• TASK GOAL:
Could you repeat all of the entries exactly, leaving out any pictures?
BEGIN
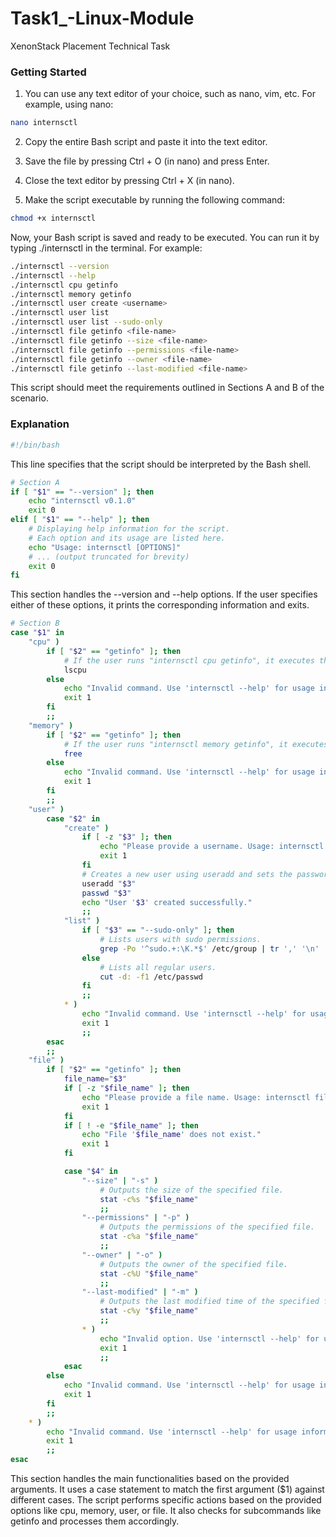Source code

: # Task1_-Linux-Module
XenonStack Placement Technical Task

### Getting Started

1. You can use any text editor of your choice, such as nano, vim, etc. For example, using nano:

```bash
nano internsctl

```

2. Copy the entire Bash script and paste it into the text editor.

5. Save the file by pressing Ctrl + O (in nano) and press Enter.

7. Close the text editor by pressing Ctrl + X (in nano).

9. Make the script executable by running the following command:

```bash
chmod +x internsctl

```

Now, your Bash script is saved and ready to be executed. You can run it by typing ./internsctl in the terminal. For example:
```bash
./internsctl --version
./internsctl --help
./internsctl cpu getinfo
./internsctl memory getinfo
./internsctl user create <username>
./internsctl user list
./internsctl user list --sudo-only
./internsctl file getinfo <file-name>
./internsctl file getinfo --size <file-name>
./internsctl file getinfo --permissions <file-name>
./internsctl file getinfo --owner <file-name>
./internsctl file getinfo --last-modified <file-name>

```
This script should meet the requirements outlined in Sections A and B of the scenario.

### Explanation

```bash
#!/bin/bash

```
This line specifies that the script should be interpreted by the Bash shell.


```bash
# Section A
if [ "$1" == "--version" ]; then
    echo "internsctl v0.1.0"
    exit 0
elif [ "$1" == "--help" ]; then
    # Displaying help information for the script.
    # Each option and its usage are listed here.
    echo "Usage: internsctl [OPTIONS]"
    # ... (output truncated for brevity)
    exit 0
fi

```

This section handles the --version and --help options. If the user specifies either of these options, it prints the corresponding information and exits.


```bash
# Section B
case "$1" in
    "cpu" )
        if [ "$2" == "getinfo" ]; then
            # If the user runs "internsctl cpu getinfo", it executes the lscpu command.
            lscpu
        else
            echo "Invalid command. Use 'internsctl --help' for usage information."
            exit 1
        fi
        ;;
    "memory" )
        if [ "$2" == "getinfo" ]; then
            # If the user runs "internsctl memory getinfo", it executes the free command.
            free
        else
            echo "Invalid command. Use 'internsctl --help' for usage information."
            exit 1
        fi
        ;;
    "user" )
        case "$2" in
            "create" )
                if [ -z "$3" ]; then
                    echo "Please provide a username. Usage: internsctl user create <username>"
                    exit 1
                fi
                # Creates a new user using useradd and sets the password using passwd.
                useradd "$3"
                passwd "$3"
                echo "User '$3' created successfully."
                ;;
            "list" )
                if [ "$3" == "--sudo-only" ]; then
                    # Lists users with sudo permissions.
                    grep -Po '^sudo.+:\K.*$' /etc/group | tr ',' '\n'
                else
                    # Lists all regular users.
                    cut -d: -f1 /etc/passwd
                fi
                ;;
            * )
                echo "Invalid command. Use 'internsctl --help' for usage information."
                exit 1
                ;;
        esac
        ;;
    "file" )
        if [ "$2" == "getinfo" ]; then
            file_name="$3"
            if [ -z "$file_name" ]; then
                echo "Please provide a file name. Usage: internsctl file getinfo <file-name>"
                exit 1
            fi
            if [ ! -e "$file_name" ]; then
                echo "File '$file_name' does not exist."
                exit 1
            fi

            case "$4" in
                "--size" | "-s" )
                    # Outputs the size of the specified file.
                    stat -c%s "$file_name"
                    ;;
                "--permissions" | "-p" )
                    # Outputs the permissions of the specified file.
                    stat -c%a "$file_name"
                    ;;
                "--owner" | "-o" )
                    # Outputs the owner of the specified file.
                    stat -c%U "$file_name"
                    ;;
                "--last-modified" | "-m" )
                    # Outputs the last modified time of the specified file.
                    stat -c%y "$file_name"
                    ;;
                * )
                    echo "Invalid option. Use 'internsctl --help' for usage information."
                    exit 1
                    ;;
            esac
        else
            echo "Invalid command. Use 'internsctl --help' for usage information."
            exit 1
        fi
        ;;
    * )
        echo "Invalid command. Use 'internsctl --help' for usage information."
        exit 1
        ;;
esac

```

This section handles the main functionalities based on the provided arguments. It uses a case statement to match the first argument ($1) against different cases. The script performs specific actions based on the provided options like cpu, memory, user, or file. It also checks for subcommands like getinfo and processes them accordingly.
END
• ANSWER BOX:
Source code

: # Task1_-Linux-Module
XenonStack Placement Technical Task

### Getting Started

1. You can use any text editor of your choice, such as nano, vim, etc. For example, using nano:

```bash
nano internsctl

```

2. Copy the entire Bash script and paste it into the text editor.

5. Save the file by pressing Ctrl + O (in nano) and press Enter.

7. Close the text editor by pressing Ctrl + X (in nano).

9. Make the script executable by running the following command:

```bash
chmod +x internsctl

```

Now, your Bash script is saved and ready to be executed. You can run it by typing ./internsctl in the terminal. For example:
```bash
./internsctl --version
./internsctl --help
./internsctl cpu getinfo
./internsctl memory getinfo
./internsctl user create <username>
./internsctl user list
./internsctl user list --sudo-only
./internsctl file getinfo <file-name>
./internsctl file getinfo --size <file-name>
./internsctl file getinfo --permissions <file-name>
./internsctl file getinfo --owner <file-name>
./internsctl file getinfo --last-modified <file-name>

```
This script should meet the requirements outlined in Sections A and B of the scenario.

### Explanation

```bash
#!/bin/bash

```
This line specifies that the script should be interpreted by the Bash shell.


```bash
# Section A
if [ "$1" == "--version" ]; then
    echo "internsctl v0.1.0"
    exit 0
elif [ "$1" == "--help" ]; then
    # Displaying help information for the script.
    # Each option and its usage are listed here.
    echo "Usage: internsctl [OPTIONS]"
    # ... (output truncated for brevity)
    exit 0
fi

```

This section handles the --version and --help options. If the user specifies either of these options, it prints the corresponding information and exits.


```bash
# Section B
case "$1" in
    "cpu" )
        if [ "$2" == "getinfo" ]; then
            # If the user runs "internsctl cpu getinfo", it executes the lscpu command.
            lscpu
        else
            echo "Invalid command. Use 'internsctl --help' for usage information."
            exit 1
        fi
        ;;
    "memory" )
        if [ "$2" == "getinfo" ]; then
            # If the user runs "internsctl memory getinfo", it executes the free command.
            free
        else
            echo "Invalid command. Use 'internsctl --help' for usage information."
            exit 1
        fi
        ;;
    "user" )
        case "$2" in
            "create" )
                if [ -z "$3" ]; then
                    echo "Please provide a username. Usage: internsctl user create <username>"
                    exit 1
                fi
                # Creates a new user using useradd and sets the password using passwd.
                useradd "$3"
                passwd "$3"
                echo "User '$3' created successfully."
                ;;
            "list" )
                if [ "$3" == "--sudo-only" ]; then
                    # Lists users with sudo permissions.
                    grep -Po '^sudo.+:\K.*$' /etc/group | tr ',' '\n'
                else
                    # Lists all regular users.
                    cut -d: -f1 /etc/passwd
                fi
                ;;
            * )
                echo "Invalid command. Use 'internsctl --help' for usage information."
                exit 1
                ;;
        esac
        ;;
    "file" )
        if [ "$2" == "getinfo" ]; then
            file_name="$3"
            if [ -z "$file_name" ]; then
                echo "Please provide a file name. Usage: internsctl file getinfo <file-name>"
                exit 1
            fi
            if [ ! -e "$file_name" ]; then
                echo "File '$file_name' does not exist."
                exit 1
            fi

            case "$4" in
                "--size" | "-s" )
                    # Outputs the size of the specified file.
                    stat -c%s "$file_name"
                    ;;
                "--permissions" | "-p" )
                    # Outputs the permissions of the specified file.
                    stat -c%a "$file_name"
                    ;;
                "--owner" | "-o" )
                    # Outputs the owner of the specified file.
                    stat -c%U "$file_name"
                    ;;
                "--last-modified" | "-m" )
                    # Outputs the last modified time of the specified file.
                    stat -c%y "$file_name"
                    ;;
                * )
                    echo "Invalid option. Use 'internsctl --help' for usage information."
                    exit 1
                    ;;
            esac
        else
            echo "Invalid command. Use 'internsctl --help' for usage information."
            exit 1
        fi
        ;;
    * )
        echo "Invalid command. Use 'internsctl --help' for usage information."
        exit 1
        ;;
esac

```

This section handles the main functionalities based on the provided arguments. It uses a case statement to match the first argument ($1) against different cases. The script performs specific actions based on the provided options like cpu, memory, user, or file. It also checks for subcommands like getinfo and processes them accordingly.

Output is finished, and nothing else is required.